TO DO:
Take the records below from their first line through the line holding "## Introduction", and set each of those lines down exactly, without pictures.

THE DATA:

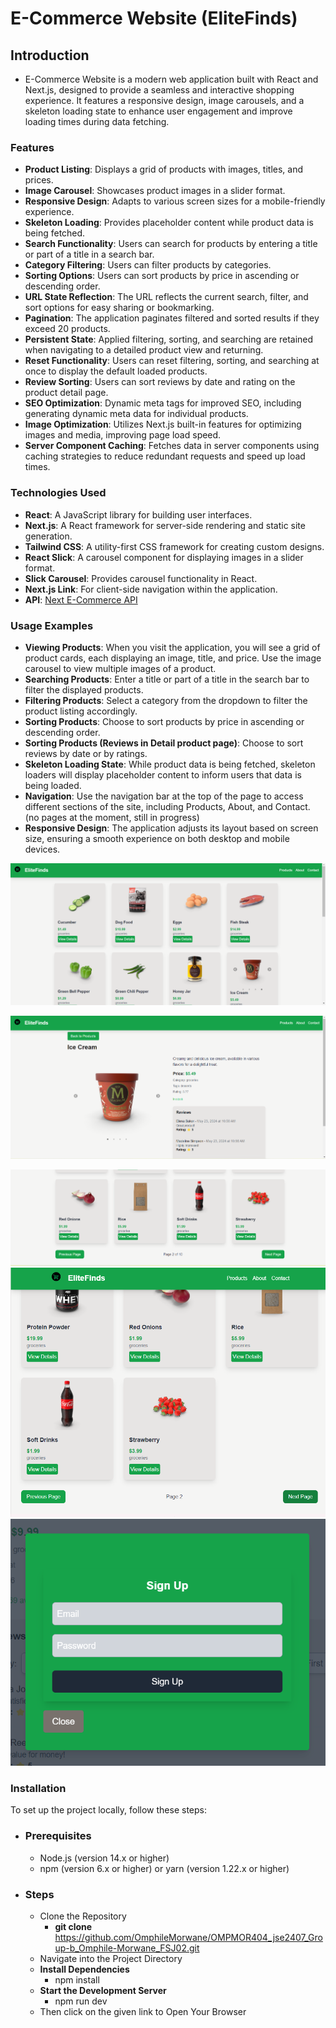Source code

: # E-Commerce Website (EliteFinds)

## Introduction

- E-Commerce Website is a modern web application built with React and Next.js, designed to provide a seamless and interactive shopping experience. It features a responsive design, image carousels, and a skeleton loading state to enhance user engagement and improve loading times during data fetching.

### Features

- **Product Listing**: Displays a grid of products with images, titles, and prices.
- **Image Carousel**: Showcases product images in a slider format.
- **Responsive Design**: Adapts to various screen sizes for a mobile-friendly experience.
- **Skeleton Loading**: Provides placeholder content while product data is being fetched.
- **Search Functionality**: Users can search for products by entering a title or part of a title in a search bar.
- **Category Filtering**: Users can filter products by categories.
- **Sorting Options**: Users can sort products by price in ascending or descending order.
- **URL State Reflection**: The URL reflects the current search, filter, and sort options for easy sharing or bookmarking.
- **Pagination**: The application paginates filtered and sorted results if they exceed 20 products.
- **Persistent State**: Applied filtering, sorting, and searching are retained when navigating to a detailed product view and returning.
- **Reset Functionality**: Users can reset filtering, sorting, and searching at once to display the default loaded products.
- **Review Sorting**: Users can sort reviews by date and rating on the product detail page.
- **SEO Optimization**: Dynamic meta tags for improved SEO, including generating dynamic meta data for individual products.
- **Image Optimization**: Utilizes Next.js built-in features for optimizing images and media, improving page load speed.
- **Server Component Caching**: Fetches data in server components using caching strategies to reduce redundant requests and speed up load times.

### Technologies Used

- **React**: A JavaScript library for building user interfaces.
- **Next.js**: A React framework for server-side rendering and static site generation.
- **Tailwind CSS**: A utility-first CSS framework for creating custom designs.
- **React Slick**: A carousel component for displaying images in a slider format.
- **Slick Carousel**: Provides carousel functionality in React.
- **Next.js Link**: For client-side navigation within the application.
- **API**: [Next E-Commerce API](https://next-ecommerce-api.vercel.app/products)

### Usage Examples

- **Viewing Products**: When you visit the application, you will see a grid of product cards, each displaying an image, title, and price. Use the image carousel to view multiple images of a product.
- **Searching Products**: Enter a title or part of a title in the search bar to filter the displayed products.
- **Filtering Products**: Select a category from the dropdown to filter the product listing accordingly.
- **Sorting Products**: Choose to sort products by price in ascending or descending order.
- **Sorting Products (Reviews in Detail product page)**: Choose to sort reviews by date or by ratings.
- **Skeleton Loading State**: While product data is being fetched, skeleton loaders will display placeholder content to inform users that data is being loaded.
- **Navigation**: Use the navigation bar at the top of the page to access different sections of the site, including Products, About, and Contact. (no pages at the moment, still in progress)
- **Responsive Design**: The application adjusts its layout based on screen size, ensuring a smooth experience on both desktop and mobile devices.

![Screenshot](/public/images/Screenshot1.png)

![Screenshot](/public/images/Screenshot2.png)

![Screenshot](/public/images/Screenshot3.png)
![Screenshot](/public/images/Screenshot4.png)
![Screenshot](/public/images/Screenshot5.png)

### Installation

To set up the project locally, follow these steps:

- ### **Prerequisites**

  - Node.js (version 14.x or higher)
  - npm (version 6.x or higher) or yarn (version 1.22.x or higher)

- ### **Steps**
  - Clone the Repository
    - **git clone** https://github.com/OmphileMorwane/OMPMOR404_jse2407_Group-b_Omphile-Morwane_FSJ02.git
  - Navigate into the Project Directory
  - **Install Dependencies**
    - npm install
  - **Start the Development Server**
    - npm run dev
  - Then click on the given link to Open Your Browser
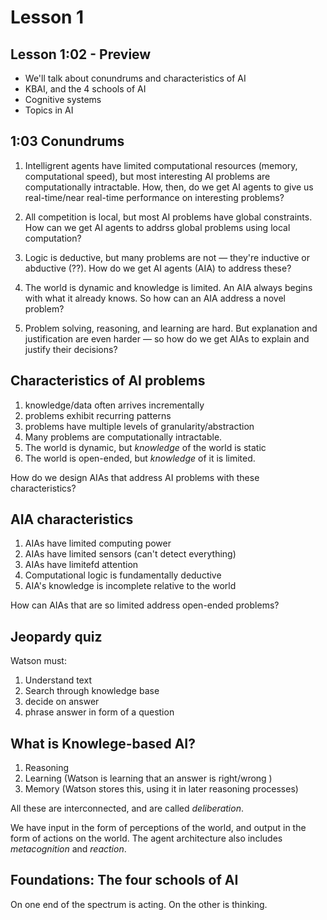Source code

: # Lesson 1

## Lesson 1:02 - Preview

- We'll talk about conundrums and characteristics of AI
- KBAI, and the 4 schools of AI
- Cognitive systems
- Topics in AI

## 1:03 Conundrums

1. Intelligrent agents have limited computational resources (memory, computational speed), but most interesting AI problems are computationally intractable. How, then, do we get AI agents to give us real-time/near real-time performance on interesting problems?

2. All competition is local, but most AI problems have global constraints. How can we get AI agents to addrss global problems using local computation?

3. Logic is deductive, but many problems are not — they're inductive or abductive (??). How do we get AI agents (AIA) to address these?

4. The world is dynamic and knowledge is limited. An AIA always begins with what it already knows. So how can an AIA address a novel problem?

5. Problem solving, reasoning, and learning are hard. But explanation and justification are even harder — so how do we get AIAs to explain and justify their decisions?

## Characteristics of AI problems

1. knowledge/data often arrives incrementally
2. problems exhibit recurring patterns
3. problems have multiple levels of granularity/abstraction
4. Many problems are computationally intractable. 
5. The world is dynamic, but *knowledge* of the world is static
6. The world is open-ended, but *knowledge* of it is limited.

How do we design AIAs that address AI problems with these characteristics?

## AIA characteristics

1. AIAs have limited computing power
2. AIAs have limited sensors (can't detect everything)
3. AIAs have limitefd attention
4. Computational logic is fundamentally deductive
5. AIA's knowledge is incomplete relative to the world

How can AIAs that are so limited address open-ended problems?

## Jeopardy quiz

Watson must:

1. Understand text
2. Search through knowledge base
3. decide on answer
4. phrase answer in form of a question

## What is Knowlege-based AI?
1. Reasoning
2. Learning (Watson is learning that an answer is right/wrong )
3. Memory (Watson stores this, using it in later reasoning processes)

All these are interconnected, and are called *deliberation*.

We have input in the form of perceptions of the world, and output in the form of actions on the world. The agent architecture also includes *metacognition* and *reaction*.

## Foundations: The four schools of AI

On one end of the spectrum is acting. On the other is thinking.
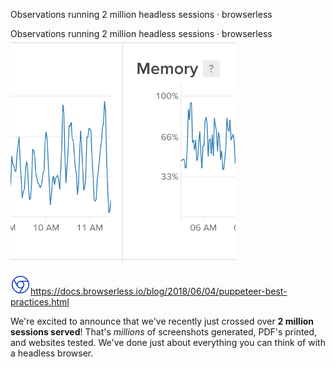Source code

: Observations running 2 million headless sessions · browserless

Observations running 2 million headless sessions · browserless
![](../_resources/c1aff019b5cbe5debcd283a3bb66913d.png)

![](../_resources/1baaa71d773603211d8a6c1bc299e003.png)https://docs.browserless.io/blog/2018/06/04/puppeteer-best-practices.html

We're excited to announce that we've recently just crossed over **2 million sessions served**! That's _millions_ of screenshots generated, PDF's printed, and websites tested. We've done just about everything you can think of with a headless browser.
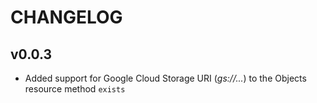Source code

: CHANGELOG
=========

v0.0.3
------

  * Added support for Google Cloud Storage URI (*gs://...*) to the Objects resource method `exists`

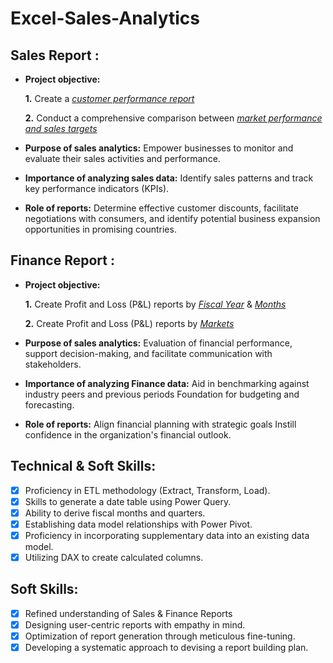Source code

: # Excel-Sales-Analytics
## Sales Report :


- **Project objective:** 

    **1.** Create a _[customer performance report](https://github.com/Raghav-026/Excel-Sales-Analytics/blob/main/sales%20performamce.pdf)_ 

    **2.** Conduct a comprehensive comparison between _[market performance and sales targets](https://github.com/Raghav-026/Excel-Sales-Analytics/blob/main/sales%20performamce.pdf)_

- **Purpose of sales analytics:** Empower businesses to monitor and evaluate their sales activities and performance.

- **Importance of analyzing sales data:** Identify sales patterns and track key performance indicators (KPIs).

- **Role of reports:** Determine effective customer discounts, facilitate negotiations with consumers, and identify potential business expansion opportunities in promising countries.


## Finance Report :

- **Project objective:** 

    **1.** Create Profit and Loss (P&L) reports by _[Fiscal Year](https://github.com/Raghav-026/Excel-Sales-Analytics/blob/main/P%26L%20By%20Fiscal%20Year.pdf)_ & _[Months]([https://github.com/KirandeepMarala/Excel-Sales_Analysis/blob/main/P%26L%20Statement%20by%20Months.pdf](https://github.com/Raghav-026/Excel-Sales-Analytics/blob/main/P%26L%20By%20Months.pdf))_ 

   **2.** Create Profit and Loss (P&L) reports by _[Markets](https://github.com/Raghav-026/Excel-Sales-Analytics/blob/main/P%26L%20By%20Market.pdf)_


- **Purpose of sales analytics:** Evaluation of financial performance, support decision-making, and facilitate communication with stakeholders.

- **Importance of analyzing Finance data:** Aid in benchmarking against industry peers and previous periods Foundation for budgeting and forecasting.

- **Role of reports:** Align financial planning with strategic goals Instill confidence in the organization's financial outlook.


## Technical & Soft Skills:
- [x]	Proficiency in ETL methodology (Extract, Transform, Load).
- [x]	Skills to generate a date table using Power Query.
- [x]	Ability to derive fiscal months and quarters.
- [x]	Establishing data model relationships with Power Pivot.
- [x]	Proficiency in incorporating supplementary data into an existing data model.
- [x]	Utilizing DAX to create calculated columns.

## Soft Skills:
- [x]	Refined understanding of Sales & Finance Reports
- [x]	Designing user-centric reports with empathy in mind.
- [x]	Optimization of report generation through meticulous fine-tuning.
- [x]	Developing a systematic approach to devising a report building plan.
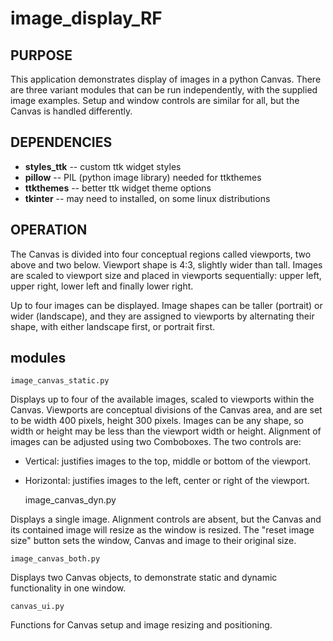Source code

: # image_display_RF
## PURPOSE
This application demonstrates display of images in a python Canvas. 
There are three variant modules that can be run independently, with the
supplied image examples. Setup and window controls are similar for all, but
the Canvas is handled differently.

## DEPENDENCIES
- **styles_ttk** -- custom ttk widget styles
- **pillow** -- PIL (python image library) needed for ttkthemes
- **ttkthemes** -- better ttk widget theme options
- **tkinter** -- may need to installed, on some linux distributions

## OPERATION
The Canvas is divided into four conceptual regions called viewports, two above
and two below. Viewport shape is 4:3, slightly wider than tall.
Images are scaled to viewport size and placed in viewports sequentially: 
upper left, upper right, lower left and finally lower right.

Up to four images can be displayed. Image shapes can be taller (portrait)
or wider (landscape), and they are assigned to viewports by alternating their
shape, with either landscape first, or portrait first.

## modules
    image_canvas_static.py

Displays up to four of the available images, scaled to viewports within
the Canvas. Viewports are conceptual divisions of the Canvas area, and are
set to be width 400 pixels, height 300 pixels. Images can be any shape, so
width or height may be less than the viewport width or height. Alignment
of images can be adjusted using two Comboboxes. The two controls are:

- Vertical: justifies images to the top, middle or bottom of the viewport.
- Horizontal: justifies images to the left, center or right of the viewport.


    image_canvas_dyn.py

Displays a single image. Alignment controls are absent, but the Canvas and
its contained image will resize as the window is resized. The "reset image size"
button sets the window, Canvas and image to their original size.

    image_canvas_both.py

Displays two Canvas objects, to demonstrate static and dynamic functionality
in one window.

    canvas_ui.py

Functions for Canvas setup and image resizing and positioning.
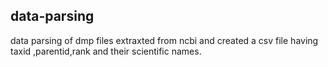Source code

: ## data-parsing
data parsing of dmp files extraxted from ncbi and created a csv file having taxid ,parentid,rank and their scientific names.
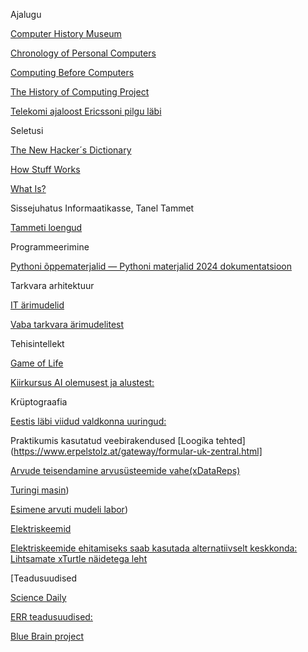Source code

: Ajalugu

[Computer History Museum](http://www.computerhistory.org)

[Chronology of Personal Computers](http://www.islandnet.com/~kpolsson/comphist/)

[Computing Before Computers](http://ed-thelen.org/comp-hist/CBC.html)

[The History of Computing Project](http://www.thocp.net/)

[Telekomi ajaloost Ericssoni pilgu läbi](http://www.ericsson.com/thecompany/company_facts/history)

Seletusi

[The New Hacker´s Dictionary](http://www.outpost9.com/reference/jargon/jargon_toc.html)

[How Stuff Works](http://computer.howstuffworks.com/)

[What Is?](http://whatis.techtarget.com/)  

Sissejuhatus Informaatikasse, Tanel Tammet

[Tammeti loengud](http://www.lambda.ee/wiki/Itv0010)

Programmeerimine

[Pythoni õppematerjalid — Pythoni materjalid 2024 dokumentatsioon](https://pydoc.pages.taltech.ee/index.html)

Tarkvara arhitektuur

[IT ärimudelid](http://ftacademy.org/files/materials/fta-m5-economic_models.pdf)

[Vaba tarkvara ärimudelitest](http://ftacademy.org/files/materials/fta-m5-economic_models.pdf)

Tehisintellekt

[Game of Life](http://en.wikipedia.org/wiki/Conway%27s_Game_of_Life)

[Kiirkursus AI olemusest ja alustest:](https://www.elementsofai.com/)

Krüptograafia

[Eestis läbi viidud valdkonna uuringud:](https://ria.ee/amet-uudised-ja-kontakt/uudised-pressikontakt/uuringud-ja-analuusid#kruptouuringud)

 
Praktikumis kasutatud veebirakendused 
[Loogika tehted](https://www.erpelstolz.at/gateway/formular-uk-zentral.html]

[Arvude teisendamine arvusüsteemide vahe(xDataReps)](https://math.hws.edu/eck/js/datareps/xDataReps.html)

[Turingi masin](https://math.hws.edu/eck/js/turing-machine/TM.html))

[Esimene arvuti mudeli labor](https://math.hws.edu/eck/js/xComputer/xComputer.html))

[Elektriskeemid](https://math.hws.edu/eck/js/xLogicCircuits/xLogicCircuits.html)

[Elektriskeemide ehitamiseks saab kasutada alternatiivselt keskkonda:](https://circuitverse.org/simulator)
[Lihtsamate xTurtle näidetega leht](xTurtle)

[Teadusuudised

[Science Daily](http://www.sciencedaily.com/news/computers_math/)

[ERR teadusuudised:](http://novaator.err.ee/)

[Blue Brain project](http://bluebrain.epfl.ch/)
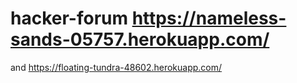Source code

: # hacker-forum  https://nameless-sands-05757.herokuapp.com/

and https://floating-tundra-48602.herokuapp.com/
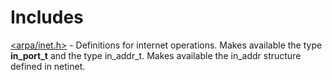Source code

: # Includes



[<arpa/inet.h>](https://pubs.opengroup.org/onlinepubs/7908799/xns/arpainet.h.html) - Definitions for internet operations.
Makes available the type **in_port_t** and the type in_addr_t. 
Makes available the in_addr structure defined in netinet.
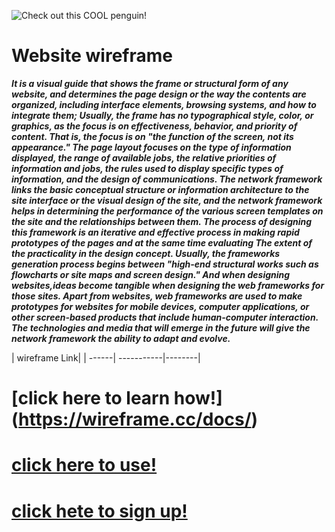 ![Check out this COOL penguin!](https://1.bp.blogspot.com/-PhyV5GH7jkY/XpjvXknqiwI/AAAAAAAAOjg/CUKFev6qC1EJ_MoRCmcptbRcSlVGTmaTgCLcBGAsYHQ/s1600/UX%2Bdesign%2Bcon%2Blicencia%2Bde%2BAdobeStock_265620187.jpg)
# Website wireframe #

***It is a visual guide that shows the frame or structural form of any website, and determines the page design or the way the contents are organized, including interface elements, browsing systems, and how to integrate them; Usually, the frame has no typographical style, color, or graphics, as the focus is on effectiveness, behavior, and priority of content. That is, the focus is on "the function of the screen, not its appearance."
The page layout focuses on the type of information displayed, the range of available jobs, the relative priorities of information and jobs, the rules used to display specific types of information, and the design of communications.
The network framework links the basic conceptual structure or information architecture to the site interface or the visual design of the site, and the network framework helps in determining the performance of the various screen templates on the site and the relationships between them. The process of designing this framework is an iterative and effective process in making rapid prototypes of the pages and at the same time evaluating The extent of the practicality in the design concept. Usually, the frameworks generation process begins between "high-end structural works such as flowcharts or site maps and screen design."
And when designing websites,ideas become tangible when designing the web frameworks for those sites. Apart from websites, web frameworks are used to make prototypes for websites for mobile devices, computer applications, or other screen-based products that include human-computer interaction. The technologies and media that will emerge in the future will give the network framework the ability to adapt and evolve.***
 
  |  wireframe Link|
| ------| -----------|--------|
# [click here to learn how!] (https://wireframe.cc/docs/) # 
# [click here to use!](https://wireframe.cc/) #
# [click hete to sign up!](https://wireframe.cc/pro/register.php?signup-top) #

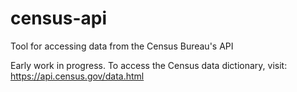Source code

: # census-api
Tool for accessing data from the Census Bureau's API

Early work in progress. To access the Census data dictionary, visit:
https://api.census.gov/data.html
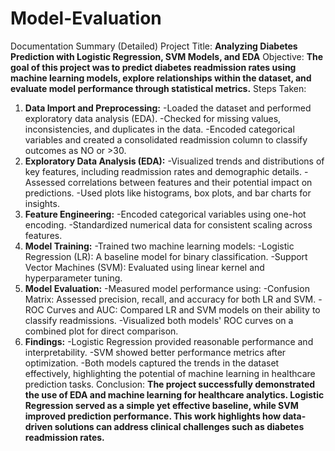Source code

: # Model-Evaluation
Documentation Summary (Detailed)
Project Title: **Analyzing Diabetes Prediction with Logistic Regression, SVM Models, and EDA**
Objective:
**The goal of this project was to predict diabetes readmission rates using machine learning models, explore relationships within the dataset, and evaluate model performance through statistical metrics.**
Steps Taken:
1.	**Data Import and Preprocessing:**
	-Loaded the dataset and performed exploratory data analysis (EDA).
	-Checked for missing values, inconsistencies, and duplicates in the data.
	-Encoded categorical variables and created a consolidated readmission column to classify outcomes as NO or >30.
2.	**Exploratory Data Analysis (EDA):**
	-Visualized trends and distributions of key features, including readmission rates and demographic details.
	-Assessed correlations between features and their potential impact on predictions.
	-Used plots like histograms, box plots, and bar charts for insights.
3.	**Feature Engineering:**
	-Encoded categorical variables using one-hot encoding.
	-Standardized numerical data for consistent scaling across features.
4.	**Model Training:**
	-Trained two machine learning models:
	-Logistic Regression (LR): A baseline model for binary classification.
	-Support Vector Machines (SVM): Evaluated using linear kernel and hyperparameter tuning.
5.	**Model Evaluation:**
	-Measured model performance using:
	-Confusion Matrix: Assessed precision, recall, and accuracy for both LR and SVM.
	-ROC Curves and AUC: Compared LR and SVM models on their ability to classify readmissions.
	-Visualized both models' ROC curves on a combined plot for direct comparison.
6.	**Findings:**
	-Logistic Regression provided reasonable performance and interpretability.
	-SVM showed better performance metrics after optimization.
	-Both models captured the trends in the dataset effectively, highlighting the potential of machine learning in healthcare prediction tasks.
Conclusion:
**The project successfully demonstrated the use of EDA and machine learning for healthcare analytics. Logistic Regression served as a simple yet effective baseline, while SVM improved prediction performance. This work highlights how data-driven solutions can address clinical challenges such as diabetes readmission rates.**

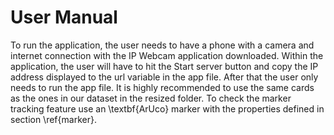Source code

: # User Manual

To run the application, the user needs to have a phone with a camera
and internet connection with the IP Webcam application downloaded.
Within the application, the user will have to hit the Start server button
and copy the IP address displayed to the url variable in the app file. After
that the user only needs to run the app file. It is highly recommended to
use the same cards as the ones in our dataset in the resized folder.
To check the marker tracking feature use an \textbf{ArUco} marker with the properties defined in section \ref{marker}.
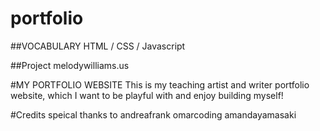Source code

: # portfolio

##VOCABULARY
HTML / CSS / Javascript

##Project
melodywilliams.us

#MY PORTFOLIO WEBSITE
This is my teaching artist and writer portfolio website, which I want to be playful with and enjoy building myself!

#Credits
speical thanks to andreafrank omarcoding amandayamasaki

RESPONSE TO THIS TASK:
Source code

: # E-Commerce Website (EliteFinds)

## Introduction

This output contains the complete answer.